The root chain does not need to do re-computation for verifying blocks created by shard chains. The root chain is secure since it is maintained by all masternodes in the network. A double-spending attack to a shard needs to revert both the shard chain and the root chain, which is unlikely to happen.

There is a small probability that a shard is colluded, in which more than its ¾ masternodes are attackers that do an adaptive attack. These attackers can create invalid blocks to create, for example, money out of thin air. In order to deal with this issue, we provide a game theory incentive-driven approach that is similar to Plasma. This approach is presented in Section IV.

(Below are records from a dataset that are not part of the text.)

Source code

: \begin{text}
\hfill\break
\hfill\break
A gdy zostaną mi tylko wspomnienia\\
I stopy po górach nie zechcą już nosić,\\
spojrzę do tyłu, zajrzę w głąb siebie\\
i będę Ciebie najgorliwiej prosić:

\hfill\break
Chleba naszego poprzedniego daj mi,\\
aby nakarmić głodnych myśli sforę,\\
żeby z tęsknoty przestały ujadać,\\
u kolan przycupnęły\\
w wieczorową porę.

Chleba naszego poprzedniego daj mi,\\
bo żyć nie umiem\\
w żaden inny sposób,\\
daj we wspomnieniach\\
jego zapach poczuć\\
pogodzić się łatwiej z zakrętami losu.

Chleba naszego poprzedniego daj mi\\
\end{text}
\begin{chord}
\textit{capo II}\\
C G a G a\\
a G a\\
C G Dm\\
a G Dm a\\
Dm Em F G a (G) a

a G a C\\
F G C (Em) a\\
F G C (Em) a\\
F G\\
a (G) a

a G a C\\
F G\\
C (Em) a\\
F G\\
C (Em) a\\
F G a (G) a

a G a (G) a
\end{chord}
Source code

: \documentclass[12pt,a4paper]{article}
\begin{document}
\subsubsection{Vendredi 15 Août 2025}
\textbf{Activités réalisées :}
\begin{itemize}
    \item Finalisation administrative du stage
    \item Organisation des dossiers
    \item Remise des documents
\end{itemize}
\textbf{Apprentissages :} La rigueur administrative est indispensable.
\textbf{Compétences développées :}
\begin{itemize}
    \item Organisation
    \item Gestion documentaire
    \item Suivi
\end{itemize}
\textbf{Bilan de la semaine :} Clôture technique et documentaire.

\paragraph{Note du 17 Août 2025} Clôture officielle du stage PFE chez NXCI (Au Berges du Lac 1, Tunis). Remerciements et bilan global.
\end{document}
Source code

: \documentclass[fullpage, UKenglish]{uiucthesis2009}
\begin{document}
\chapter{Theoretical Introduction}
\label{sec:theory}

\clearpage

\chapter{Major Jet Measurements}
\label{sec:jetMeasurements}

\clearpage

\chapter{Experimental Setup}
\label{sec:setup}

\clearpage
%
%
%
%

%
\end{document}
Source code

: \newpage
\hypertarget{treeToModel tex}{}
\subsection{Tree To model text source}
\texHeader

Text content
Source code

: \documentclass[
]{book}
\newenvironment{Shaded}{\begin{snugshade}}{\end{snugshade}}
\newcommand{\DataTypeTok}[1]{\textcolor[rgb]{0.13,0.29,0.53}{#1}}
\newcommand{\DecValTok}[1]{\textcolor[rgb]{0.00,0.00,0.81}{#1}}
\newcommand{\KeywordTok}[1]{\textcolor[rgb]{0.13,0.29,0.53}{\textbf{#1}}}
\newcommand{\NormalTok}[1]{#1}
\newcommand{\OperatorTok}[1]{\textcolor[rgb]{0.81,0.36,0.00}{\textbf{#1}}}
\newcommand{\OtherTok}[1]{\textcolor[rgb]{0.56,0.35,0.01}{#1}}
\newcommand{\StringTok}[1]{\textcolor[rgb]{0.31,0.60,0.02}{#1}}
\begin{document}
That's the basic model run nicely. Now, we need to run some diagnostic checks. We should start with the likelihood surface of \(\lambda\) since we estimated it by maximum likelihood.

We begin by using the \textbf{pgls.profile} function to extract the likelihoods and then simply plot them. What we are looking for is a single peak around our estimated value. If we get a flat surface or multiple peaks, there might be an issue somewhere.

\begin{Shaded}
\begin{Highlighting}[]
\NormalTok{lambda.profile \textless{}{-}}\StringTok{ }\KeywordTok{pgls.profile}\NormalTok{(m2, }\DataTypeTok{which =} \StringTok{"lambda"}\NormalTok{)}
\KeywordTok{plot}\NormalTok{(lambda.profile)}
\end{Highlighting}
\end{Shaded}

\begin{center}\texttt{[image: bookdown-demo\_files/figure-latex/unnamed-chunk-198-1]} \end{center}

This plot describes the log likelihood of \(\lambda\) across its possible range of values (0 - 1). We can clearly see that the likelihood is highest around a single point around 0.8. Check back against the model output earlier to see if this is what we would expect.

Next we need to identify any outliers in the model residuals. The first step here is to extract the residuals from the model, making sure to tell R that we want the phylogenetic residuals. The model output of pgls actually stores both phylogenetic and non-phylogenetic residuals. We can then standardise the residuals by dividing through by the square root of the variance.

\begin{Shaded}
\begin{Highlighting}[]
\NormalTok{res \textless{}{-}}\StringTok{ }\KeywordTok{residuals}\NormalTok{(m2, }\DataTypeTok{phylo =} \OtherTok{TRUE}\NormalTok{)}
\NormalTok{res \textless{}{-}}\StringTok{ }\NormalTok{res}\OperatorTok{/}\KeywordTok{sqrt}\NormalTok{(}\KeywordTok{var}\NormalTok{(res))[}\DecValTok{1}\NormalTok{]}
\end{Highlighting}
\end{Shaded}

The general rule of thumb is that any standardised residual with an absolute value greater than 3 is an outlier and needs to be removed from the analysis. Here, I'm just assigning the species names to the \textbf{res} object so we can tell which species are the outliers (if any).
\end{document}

Cross-shard Transaction Schemes

Cross-shard transaction

A cross-shard transaction involves sending some coins from a sender in one shard to a receiver in another shard. It enables any account in a shard to transact with any other account in other shards. Our Lock-Commit cross-shard transaction requires cross-shard communication and is processed in two steps as follows:

• Lock at sending shard: The transaction is first processed by the sender shard which decreases the balance of the sender account. At the end of this phase, a lock transaction receipt is generated which is signed by the masternode which produces the block containing the transaction. The receipt is only generated if the transaction has been finalized (A block is considered as “finalized” meaning that it is irreversible and any attempt to modify it is refused by the network) by the shard (the block is verified and signed by ¾ the number of masternodes of the shard sending their signatures to the Block Signer smart contract on the root chain). It plays the role of a Proof-of-Acceptance which is then sent to the receiver shard for processing. The Proof-of-Acceptance consists of the transaction, the Merkle proof of the transaction in the block at the sender shard, and the finality proof of the block.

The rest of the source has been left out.